Federico Berrueto
Son muchos los temas en los que Andrés Manuel López Obrador ha cambiado como presidente respecto a su postura como opositor. En unos casos son ajustes propios del cambio de la perspectiva por el tránsito a ser autoridad; otros son un giro radical y, para no pocos, una traición al pensamiento propio y a la corriente política que dice suscribir.
El más destacable de los cambios ha sido la militarización. De un polo -regresar a los militares a los cuarteles- ha pasado al opuesto, involucrarlos en todos los ámbitos de la gestión pública y depositar en ellos la seguridad, tarea que la Constitución determina que es de corte civil, criterio ratificado recientemente por la Corte al anular las reformas a la ley que asignaban la Guardia Nacional a la SEDENA.
Los presidentes de México han descargado en los militares lo fundamental de la seguridad pública. Se entiende por dos razones: la primera, se enfrenta a un poderoso y violento enemigo con capacidad considerable de fuego; la segunda, la debilidad de las fuerzas policiacas civiles, especialmente las municipales y las estatales. Pero la Constitución determina que la acción militar debe ser temporal, supervisada, regulada y limitada a un territorio.

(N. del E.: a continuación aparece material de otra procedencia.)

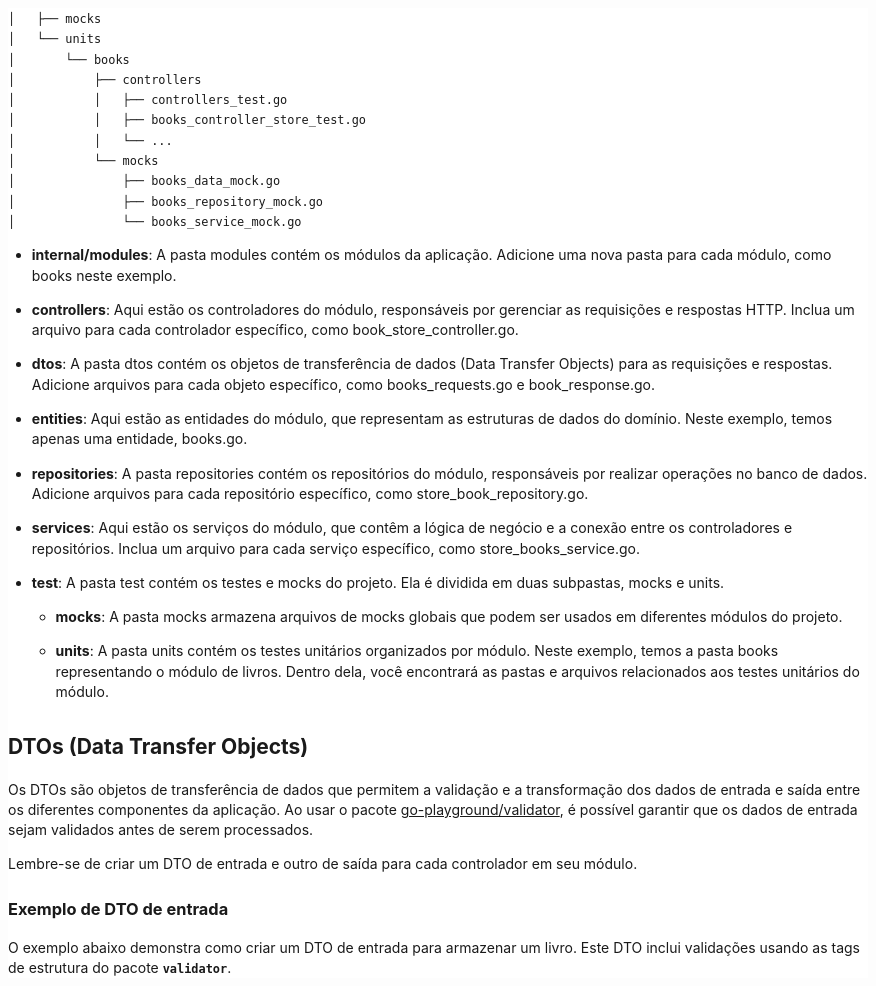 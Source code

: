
 ```bash
│   ├── mocks
│   └── units
│       └── books
│           ├── controllers
│           │   ├── controllers_test.go
│           │   ├── books_controller_store_test.go
│           │   └── ...
│           └── mocks
│               ├── books_data_mock.go
│               ├── books_repository_mock.go
│               └── books_service_mock.go
```

- **internal/modules**: A pasta modules contém os módulos da aplicação. Adicione uma nova pasta para cada módulo, como books neste exemplo.
- **controllers**: Aqui estão os controladores do módulo, responsáveis por gerenciar as requisições e respostas HTTP. Inclua um arquivo para cada controlador específico, como book_store_controller.go.
- **dtos**: A pasta dtos contém os objetos de transferência de dados (Data Transfer Objects) para as requisições e respostas. Adicione arquivos para cada objeto específico, como books_requests.go e book_response.go.
- **entities**: Aqui estão as entidades do módulo, que representam as estruturas de dados do domínio. Neste exemplo, temos apenas uma entidade, books.go.
- **repositories**: A pasta repositories contém os repositórios do módulo, responsáveis por realizar operações no banco de dados. Adicione arquivos para cada repositório específico, como store_book_repository.go.
- **services**: Aqui estão os serviços do módulo, que contêm a lógica de negócio e a conexão entre os controladores e repositórios. Inclua um arquivo para cada serviço específico, como store_books_service.go.

- **test**: A pasta test contém os testes e mocks do projeto. Ela é dividida em duas subpastas, mocks e units.

  - **mocks**: A pasta mocks armazena arquivos de mocks globais que podem ser usados em diferentes módulos do projeto.

  - **units**: A pasta units contém os testes unitários organizados por módulo. Neste exemplo, temos a pasta books representando o módulo de livros. Dentro dela, você encontrará as pastas e arquivos relacionados aos testes unitários do módulo.

## DTOs (Data Transfer Objects)

Os DTOs são objetos de transferência de dados que permitem a validação e a transformação dos dados de entrada e saída entre os diferentes componentes da aplicação. Ao usar o pacote [go-playground/validator](https://github.com/go-playground/validator), é possível garantir que os dados de entrada sejam validados antes de serem processados.

Lembre-se de criar um DTO de entrada e outro de saída para cada controlador em seu módulo.

### Exemplo de DTO de entrada

O exemplo abaixo demonstra como criar um DTO de entrada para armazenar um livro. Este DTO inclui validações usando as tags de estrutura do pacote **`validator`**.
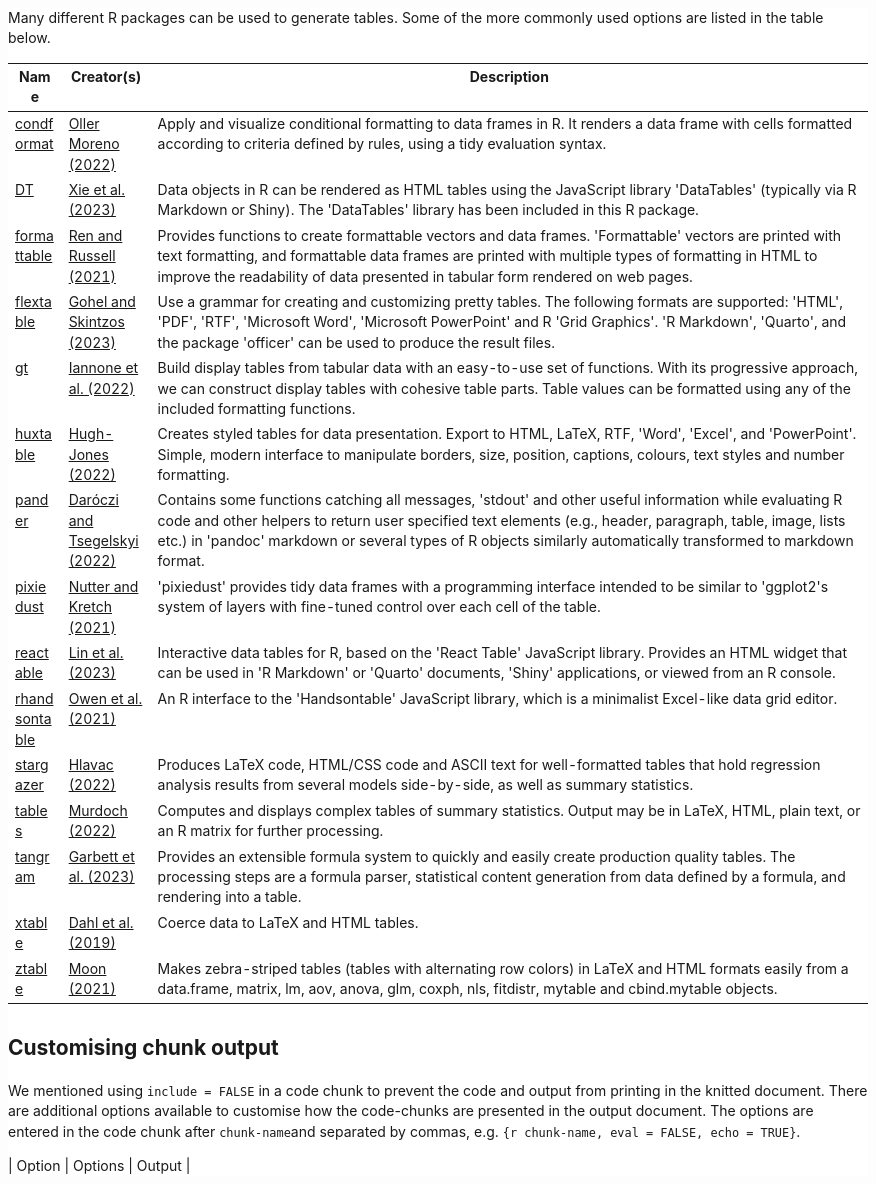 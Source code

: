 Many different R packages can be used to generate tables. Some of the more commonly used options are listed in the table below.

| Name          | Creator(s)   | Description                              |
|---------------|--------------|-------------------------------------------|
| [condformat](https://condformat.sergioller.com/index.html) | [Oller Moreno (2022)](https://cran.rstudio.com/web/packages/condformat/index.html) | Apply and visualize conditional formatting to data frames in R. It renders a data frame with cells formatted according to criteria defined by rules, using a tidy evaluation syntax.  |
| [DT](https://rstudio.github.io/DT/) | [Xie et al. (2023)](https://cran.r-project.org/web/packages/DT/index.html) | Data objects in R can be rendered as HTML tables using the JavaScript library 'DataTables' (typically via R Markdown or Shiny). The 'DataTables' library has been included in this R package. |
| [formattable](https://github.com/renkun-ken/formattable) | [Ren and Russell (2021)](https://cran.r-project.org/web/packages/formattable/index.html) | Provides functions to create formattable vectors and data frames. 'Formattable' vectors are printed with text formatting, and formattable data frames are printed with multiple types of formatting in HTML to improve the readability of data presented in tabular form rendered on web pages. |
| [flextable](https://davidgohel.github.io/flextable/) | [Gohel and Skintzos (2023)](https://cran.r-project.org/web/packages/flextable/index.html) | Use a grammar for creating and customizing pretty tables. The following formats are supported: 'HTML', 'PDF', 'RTF', 'Microsoft Word', 'Microsoft PowerPoint' and R 'Grid Graphics'. 'R Markdown', 'Quarto', and the package 'officer' can be used to produce the result files. |
| [gt](https://gt.rstudio.com/) | [Iannone et al. (2022)](https://cloud.r-project.org/web/packages/gt/index.html) | Build display tables from tabular data with an easy-to-use set of functions. With its progressive approach, we can construct display tables with cohesive table parts. Table values can be formatted using any of the included formatting functions. |
| [huxtable](https://hughjonesd.github.io/huxtable/)   | [Hugh-Jones (2022)](https://cran.r-project.org/web/packages/huxtable/index.html) | Creates styled tables for data presentation. Export to HTML, LaTeX, RTF, 'Word', 'Excel', and 'PowerPoint'. Simple, modern interface to manipulate borders, size, position, captions, colours, text styles and number formatting.|
| [pander](https://rapporter.github.io/pander/) | [Daróczi and Tsegelskyi (2022)](https://cran.r-project.org/web/packages/pander/index.html) | Contains some functions catching all messages, 'stdout' and other useful information while evaluating R code and other helpers to return user specified text elements (e.g., header, paragraph, table, image, lists etc.) in 'pandoc' markdown or several types of R objects similarly automatically transformed to markdown format.  |
| [pixiedust](https://pixiedust.github.io/pixiedust/) | [Nutter and Kretch (2021)](https://cran.rstudio.com/web/packages/pixiedust/index.html) | 'pixiedust' provides tidy data frames with a programming interface intended to be similar to 'ggplot2's system of layers with fine-tuned control over each cell of the table.  |
| [reactable](https://glin.github.io/reactable/) | [Lin et al. (2023)](https://cran.r-project.org/web/packages/reactable/index.html) | Interactive data tables for R, based on the 'React Table' JavaScript library. Provides an HTML widget that can be used in 'R Markdown' or 'Quarto' documents, 'Shiny' applications, or viewed from an R console. |
| [rhandsontable](http://jrowen.github.io/rhandsontable/) | [Owen et al. (2021)](https://cran.r-project.org/web/packages/rhandsontable/index.html) | An R interface to the 'Handsontable' JavaScript library, which is a minimalist Excel-like data grid editor. |
| [stargazer](https://github.com/cran/stargazer) | [Hlavac (2022)](https://cran.r-project.org/web/packages/stargazer/index.html) | Produces LaTeX code, HTML/CSS code and ASCII text for well-formatted tables that hold regression analysis results from several models side-by-side, as well as summary statistics. |
| [tables](https://github.com/dmurdoch/tables) | [Murdoch (2022)](https://cran.r-project.org/web/packages/tables/index.html) | Computes and displays complex tables of summary statistics. Output may be in LaTeX, HTML, plain text, or an R matrix for further processing. |
| [tangram](https://github.com/spgarbet/tangram) | [Garbett et al. (2023)](https://cran.r-project.org/web/packages/tangram/index.html) | Provides an extensible formula system to quickly and easily create production quality tables. The processing steps are a formula parser, statistical content generation from data defined by a formula, and rendering into a table.  |
| [xtable](https://github.com/cran/xtable) | [Dahl et al. (2019)](https://cran.r-project.org/web/packages/xtable/index.html) | Coerce data to LaTeX and HTML tables. |
| [ztable](https://github.com/cardiomoon/ztable) | [Moon (2021)](https://cran.r-project.org/web/packages/ztable/index.html) | Makes zebra-striped tables (tables with alternating row colors) in LaTeX and HTML formats easily from a data.frame, matrix, lm, aov, anova, glm, coxph, nls, fitdistr, mytable and cbind.mytable objects. |

## Customising chunk output

We mentioned using `include = FALSE` in a code chunk to prevent the code and
output from printing in the knitted document. There are additional options
available to customise how the code-chunks are presented in the output document.
The options are entered in the code chunk after `chunk-name`and separated by
commas, e.g. `{r chunk-name, eval = FALSE, echo = TRUE}`.

| Option | Options | Output                                                                                                    | 
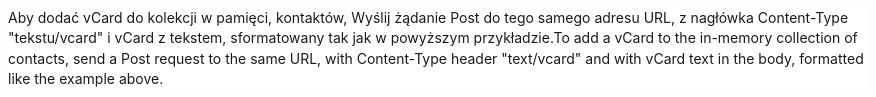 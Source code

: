 <span data-ttu-id="9f0cc-157">Aby dodać vCard do kolekcji w pamięci, kontaktów, Wyślij żądanie Post do tego samego adresu URL, z nagłówka Content-Type "tekstu/vcard" i vCard z tekstem, sformatowany tak jak w powyższym przykładzie.</span><span class="sxs-lookup"><span data-stu-id="9f0cc-157">To add a vCard to the in-memory collection of contacts, send a Post request to the same URL, with Content-Type header "text/vcard" and with vCard text in the body, formatted like the example above.</span></span>
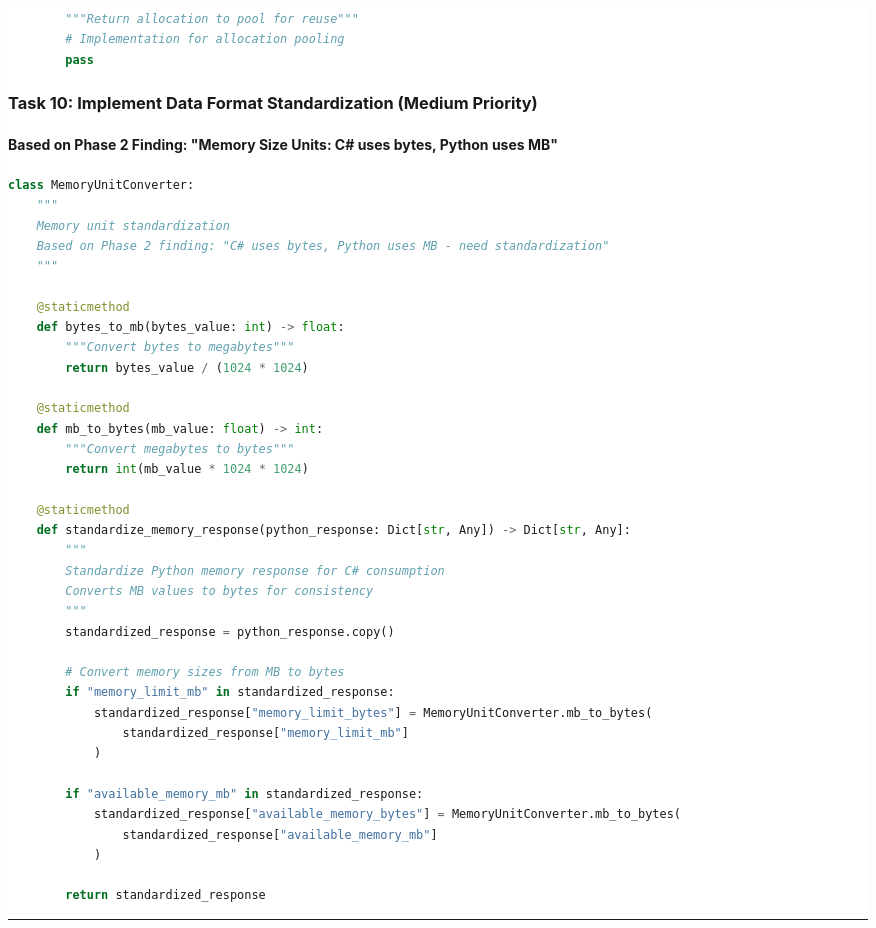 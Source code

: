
 ```python
        """Return allocation to pool for reuse"""
        # Implementation for allocation pooling
        pass
```

### Task 10: Implement Data Format Standardization (Medium Priority)

#### Based on Phase 2 Finding: "Memory Size Units: C# uses bytes, Python uses MB"

```python
class MemoryUnitConverter:
    """
    Memory unit standardization
    Based on Phase 2 finding: "C# uses bytes, Python uses MB - need standardization"
    """
    
    @staticmethod
    def bytes_to_mb(bytes_value: int) -> float:
        """Convert bytes to megabytes"""
        return bytes_value / (1024 * 1024)
    
    @staticmethod
    def mb_to_bytes(mb_value: float) -> int:
        """Convert megabytes to bytes"""
        return int(mb_value * 1024 * 1024)
    
    @staticmethod
    def standardize_memory_response(python_response: Dict[str, Any]) -> Dict[str, Any]:
        """
        Standardize Python memory response for C# consumption
        Converts MB values to bytes for consistency
        """
        standardized_response = python_response.copy()
        
        # Convert memory sizes from MB to bytes
        if "memory_limit_mb" in standardized_response:
            standardized_response["memory_limit_bytes"] = MemoryUnitConverter.mb_to_bytes(
                standardized_response["memory_limit_mb"]
            )
            
        if "available_memory_mb" in standardized_response:
            standardized_response["available_memory_bytes"] = MemoryUnitConverter.mb_to_bytes(
                standardized_response["available_memory_mb"]
            )
            
        return standardized_response
```

---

Andrés Manuel fue el primero en abordar el tema de las causas originarias de la violencia; sin embargo, su populismo le llevó a considerar la pobreza y la desigualdad, a pesar de la falta de sustento en la evidencia. Esta implícita criminalización de la marginación hace eludir el tema central en la inseguridad: la impunidad.
López Obrador encontró en los militares lo que aspiraba: obediencia y capacidad para hacer. Al mismo tiempo advirtió la vena popular de los altos rangos, como si la pobreza fuera fuente de virtud. También asumió que la disciplina que les rige los alejaba de la venalidad. La dinámica personal y laboral cotidiana del presidente le hizo depender y apreciar a los militares. Su crisis de salud y las prevenciones de seguridad a cargo de la milicia debieron ser altamente apreciados, más por una persona desconfiada. Su militarismo no sólo lo aleja de la postura histórica de la izquierda, también de la corriente liberal de la que dice participar, muy lejos de Juárez y Madero, muy cerca de Porfirio Díaz y Victoriano Huerta.
Los soldados son propensos a todas las faltas propias de la condición humana. Cierto es que su código de lealtad y disciplina los contiene, pero no hay evidencia alguna en parte alguna que pruebe que los valores de los militares los vuelva inmunes a la corrupción y al abuso. Así, el presidente tiene que hacer un serio esfuerzo para eludir lo que significan los excesos y el dispendio documentados del general Secretario.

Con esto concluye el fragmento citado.